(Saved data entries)

---------------

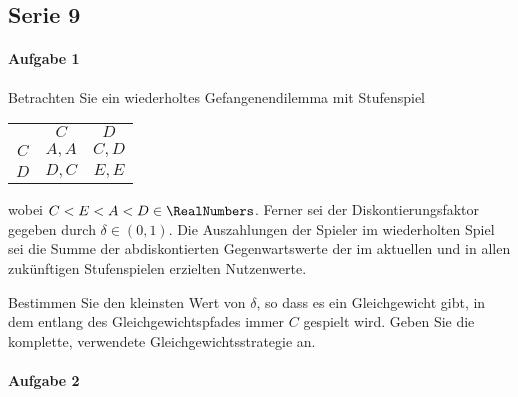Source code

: \subsection{Serie 9}%
\label{sub:serie_9}

\paragraph{Aufgabe 1}%
\label{par:serie_9_aufgabe_1}

Betrachten Sie ein wiederholtes Gefangenendilemma mit Stufenspiel
\begin{center}
  \begin{tabular}{ccc}
    & $C$ & $D$\\
    \cmidrule{2-3}
    $C$ & $A,A$ & $C,D$\\
    \cmidrule{2-3}
    $D$ & $D,C$ & $E,E$\\
    \cmidrule{2-3}
  \end{tabular}
\end{center}
wobei $C<E<A<D \in \RealNumbers$.
Ferner sei der Diskontierungsfaktor gegeben durch $δ \in (0,1)$.
Die Auszahlungen der Spieler im wiederholten Spiel sei die Summe der abdiskontierten
Gegenwartswerte der im aktuellen und in allen zukünftigen Stufenspielen erzielten
Nutzenwerte.

Bestimmen Sie den kleinsten Wert von $δ$, so dass es ein Gleichgewicht gibt,
in dem entlang des Gleichgewichtspfades immer $C$ gespielt wird.
Geben Sie die komplette, verwendete Gleichgewichtsstrategie an.

\paragraph{Aufgabe 2}%
\label{par:serie_9_aufgabe_2}

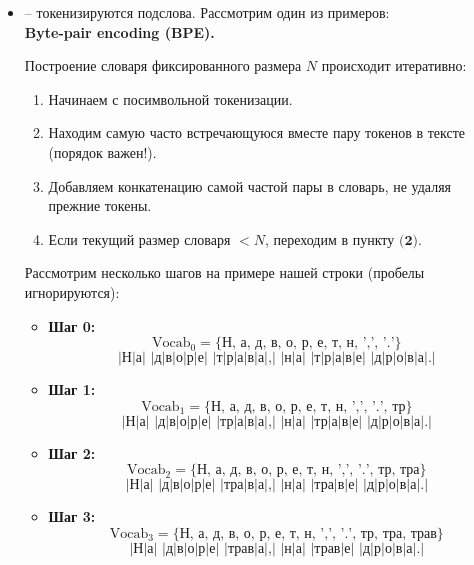 \documentclass[12pt]{article}
\theoremstyle{definition} %
\theoremstyle{plain} %
\theoremstyle{remark} %
\begin{document}
\begin{itemize}
    \pagebreak 
    
    \item {} -- токенизируются подслова. Рассмотрим один из примеров: \\

    \textbf{Byte-pair encoding (BPE).} 

    Построение словаря фиксированного размера $N$ происходит итеративно:
    \begin{enumerate}
        \item[\textbf{1.}]
        Начинаем с посимвольной токенизации.
        \item[\textbf{2.}]
        Находим самую часто встречающуюся вместе пару токенов в тексте (порядок важен!).
        \item[\textbf{3.}]
        Добавляем конкатенацию самой частой пары в словарь, не удаляя прежние токены.
        \item[\textbf{4.}]
        Если текущий размер словаря $< N$, переходим в пункту $\textbf{(2)}$.
    \end{enumerate}

    Рассмотрим несколько шагов на примере нашей строки (пробелы игнорируются):
    \begin{itemize}
        \item[] \textbf{Шаг 0: }
        \[
        \text{Vocab}_0 = \{\textit{Н, а, д, в, о, р, е, т, н, ',', '.'}\}
        \]
        \[
        \textit{|Н|а| |д|в|о|р|е| |т|р|а|в|а|,| |н|а| |т|р|а|в|е| |д|р|о|в|а|.|}
        \]
        \item[] \textbf{Шаг 1: }
        \[
        \text{Vocab}_1 = \{\textit{Н, а, д, в, о, р, е, т, н, ',', '.', тр}\}
        \]
        \[
        \textit{|Н|а| |д|в|о|р|е| |тр|а|в|а|,| |н|а| |тр|а|в|е| |д|р|о|в|а|.|}
        \]
        \item[] \textbf{Шаг 2: }
        \[
        \text{Vocab}_2 = \{\textit{Н, а, д, в, о, р, е, т, н, ',', '.', тр, тра}\}
        \]
        \[
        \textit{|Н|а| |д|в|о|р|е| |тра|в|а|,| |н|а| |тра|в|е| |д|р|о|в|а|.|}
        \]
        \item[] \textbf{Шаг 3: }
        \[
        \text{Vocab}_3 = \{\textit{Н, а, д, в, о, р, е, т, н, ',', '.', тр, тра, трав}\}
        \]
        \[
        \textit{|Н|а| |д|в|о|р|е| |трав|а|,| |н|а| |трав|е| |д|р|о|в|а|.|}
        \]
    \end{itemize}


\end{itemize}
\end{document}
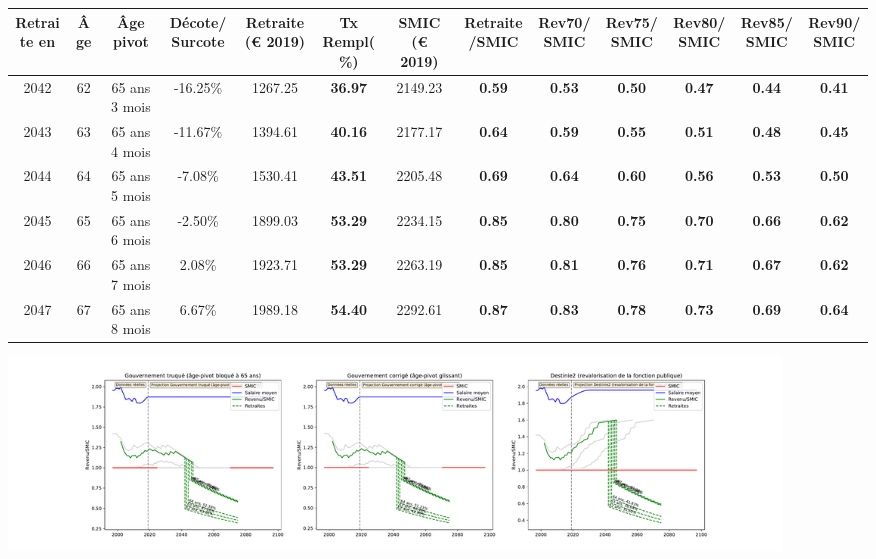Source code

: { \scriptsize \begin{center} 
\begin{tabular}[htb]{|c|c||c|c||c|c||c||c|c|c|c|c|c|} 
\hline 
 Retraite en &  Âge &  Âge pivot &  Décote/Surcote &  Retraite (\euro{} 2019) &  Tx Rempl(\%) &  SMIC (\euro{} 2019) &  Retraite/SMIC &  Rev70/SMIC &  Rev75/SMIC &  Rev80/SMIC &  Rev85/SMIC &  Rev90/SMIC \\ 
\hline \hline 
 2042 &  62 &  65 ans 3 mois &  -16.25\% &  1267.25 &  {\bf 36.97} &  2149.23 &  {\bf {\color{red} 0.59}} &  {\bf {\color{red} 0.53}} &  {\bf {\color{red} 0.50}} &  {\bf {\color{red} 0.47}} &  {\bf {\color{red} 0.44}} &  {\bf {\color{red} 0.41}} \\ 
\hline 
 2043 &  63 &  65 ans 4 mois &  -11.67\% &  1394.61 &  {\bf 40.16} &  2177.17 &  {\bf {\color{red} 0.64}} &  {\bf {\color{red} 0.59}} &  {\bf {\color{red} 0.55}} &  {\bf {\color{red} 0.51}} &  {\bf {\color{red} 0.48}} &  {\bf {\color{red} 0.45}} \\ 
\hline 
 2044 &  64 &  65 ans 5 mois &  -7.08\% &  1530.41 &  {\bf 43.51} &  2205.48 &  {\bf {\color{red} 0.69}} &  {\bf {\color{red} 0.64}} &  {\bf {\color{red} 0.60}} &  {\bf {\color{red} 0.56}} &  {\bf {\color{red} 0.53}} &  {\bf {\color{red} 0.50}} \\ 
\hline 
 2045 &  65 &  65 ans 6 mois &  -2.50\% &  1899.03 &  {\bf 53.29} &  2234.15 &  {\bf {\color{red} 0.85}} &  {\bf {\color{red} 0.80}} &  {\bf {\color{red} 0.75}} &  {\bf {\color{red} 0.70}} &  {\bf {\color{red} 0.66}} &  {\bf {\color{red} 0.62}} \\ 
\hline 
 2046 &  66 &  65 ans 7 mois &  2.08\% &  1923.71 &  {\bf 53.29} &  2263.19 &  {\bf {\color{red} 0.85}} &  {\bf {\color{red} 0.81}} &  {\bf {\color{red} 0.76}} &  {\bf {\color{red} 0.71}} &  {\bf {\color{red} 0.67}} &  {\bf {\color{red} 0.62}} \\ 
\hline 
 2047 &  67 &  65 ans 8 mois &  6.67\% &  1989.18 &  {\bf 54.40} &  2292.61 &  {\bf {\color{red} 0.87}} &  {\bf {\color{red} 0.83}} &  {\bf {\color{red} 0.78}} &  {\bf {\color{red} 0.73}} &  {\bf {\color{red} 0.69}} &  {\bf {\color{red} 0.64}} \\ 
\hline 
\hline 
\end{tabular} 
\end{center} } 

 \begin{center}\includegraphics[width=0.9\textwidth]{fig/ATSEM_1980_22_dest_retraite.pdf}\end{center} \label{fig/ATSEM_1980_22_dest_retraite.pdf} 

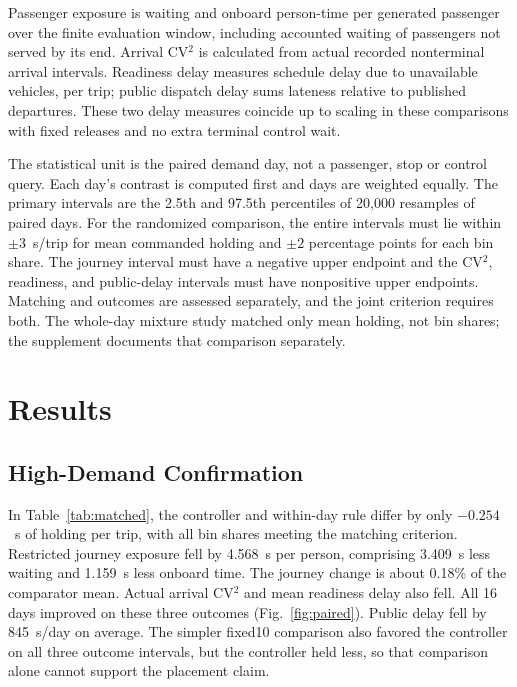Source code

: \documentclass[journal]{IEEEtran}
\begin{document}
Passenger exposure is waiting and onboard person-time per generated passenger over the finite evaluation window, including accounted waiting of passengers not served by its end. Arrival CV$^2$ is calculated from actual recorded nonterminal arrival intervals. Readiness delay measures schedule delay due to unavailable vehicles, per trip; public dispatch delay sums lateness relative to published departures. These two delay measures coincide up to scaling in these comparisons with fixed releases and no extra terminal control wait.

The statistical unit is the paired demand day, not a passenger, stop or control query. Each day's contrast is computed first and days are weighted equally. The primary intervals are the 2.5th and 97.5th percentiles of 20,000 resamples of paired days. For the randomized comparison, the entire intervals must lie within $\pm3$~s/trip for mean commanded holding and $\pm2$ percentage points for each bin share. The journey interval must have a negative upper endpoint and the CV$^2$, readiness, and public-delay intervals must have nonpositive upper endpoints. Matching and outcomes are assessed separately, and the joint criterion requires both. The whole-day mixture study matched only mean holding, not bin shares; the supplement documents that comparison separately.

\section{Results}



\subsection{High-Demand Confirmation}
In Table~\ref{tab:matched}, the controller and within-day rule differ by only $-0.254$~s of holding per trip, with all bin shares meeting the matching criterion. Restricted journey exposure fell by 4.568~s per person, comprising 3.409~s less waiting and 1.159~s less onboard time. The journey change is about 0.18\% of the comparator mean. Actual arrival CV$^2$ and mean readiness delay also fell. All 16 days improved on these three outcomes (Fig.~\ref{fig:paired}). Public delay fell by 845~s/day on average. The simpler fixed10 comparison also favored the controller on all three outcome intervals, but the controller held less, so that comparison alone cannot support the placement claim.
\end{document}
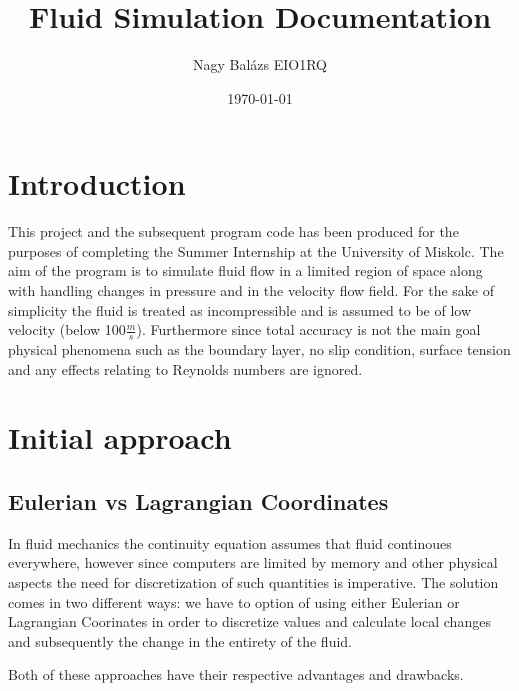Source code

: \documentclass[12pt, titlepage]{article}
\begin{document}
\pagestyle{fancy}

\title{Fluid Simulation Documentation}
\author{Nagy Balázs EIO1RQ}
\date{\today}
\maketitle

\tableofcontents

\pagebreak

\section{Introduction}

This project and the subsequent program code has been produced for the purposes of completing the Summer Internship at the University of Miskolc. The aim of the program is to simulate fluid flow in a limited region of space along with handling changes in pressure and in the velocity flow field. For the sake of simplicity the fluid is treated as incompressible and is assumed to be of low velocity (below 100$\frac{m}{s}$). Furthermore since total accuracy is not the main goal physical phenomena such as the boundary layer, no slip condition, surface tension and any effects relating to Reynolds numbers are ignored.

\section{Initial approach}

\subsection{Eulerian vs Lagrangian Coordinates}
In fluid mechanics the continuity equation assumes that fluid continoues everywhere, however since computers are limited by memory and other physical aspects the need for discretization of such quantities is imperative. The solution comes in two different ways: we have to option of using either Eulerian or Lagrangian Coorinates in order to discretize values and calculate local changes and subsequently the change in the entirety of the fluid.

Both of these approaches have their respective advantages and drawbacks.
\end{document}
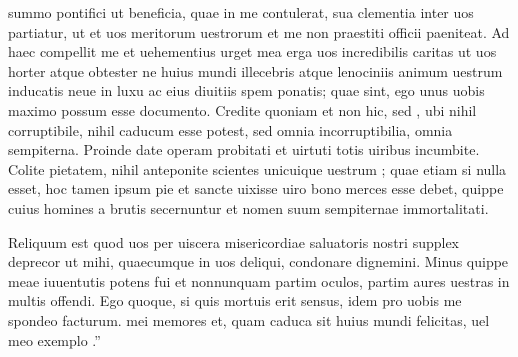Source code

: \documentclass[a5paper,twoside]{article}
\begin{document}
  summo pontifici ut beneficia, quae in me contulerat, sua clementia inter uos partiatur, ut et uos meritorum uestrorum et me non praestiti officii  paeniteat.  Ad haec compellit me et uehementius urget mea erga uos incredibilis caritas ut uos horter atque obtester ne huius mundi illecebris atque lenociniis animum uestrum inducatis neue in luxu ac  eius diuitiis spem  ponatis; quae  sint, ego unus uobis maximo possum esse documento.  Credite quoniam  et non hic, sed , ubi nihil corruptibile, nihil caducum esse potest, sed omnia incorruptibilia, omnia sempiterna.  Proinde date operam probitati et uirtuti totis uiribus incumbite.  Colite pietatem,  nihil anteponite scientes unicuique uestrum ; quae etiam si nulla esset, hoc tamen ipsum pie et sancte uixisse  uiro bono merces esse debet, quippe cuius  homines a brutis secernuntur et nomen suum sempiternae  immortalitati.

Reliquum est quod uos per uiscera misericordiae saluatoris nostri supplex deprecor ut mihi, quaecumque in uos deliqui, condonare dignemini.  Minus quippe meae iuuentutis potens fui et nonnunquam partim oculos, partim aures uestras in multis offendi.    Ego quoque, si quis mortuis erit sensus, idem pro uobis me spondeo facturum.   mei memores et, quam caduca sit huius mundi felicitas, uel meo exemplo .''
\end{document}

---------------

# THE PROBLEM
Look through the entries above and report the number of lines that contain "tabular". Write only the number.

# RESULT FOR THIS TASK
4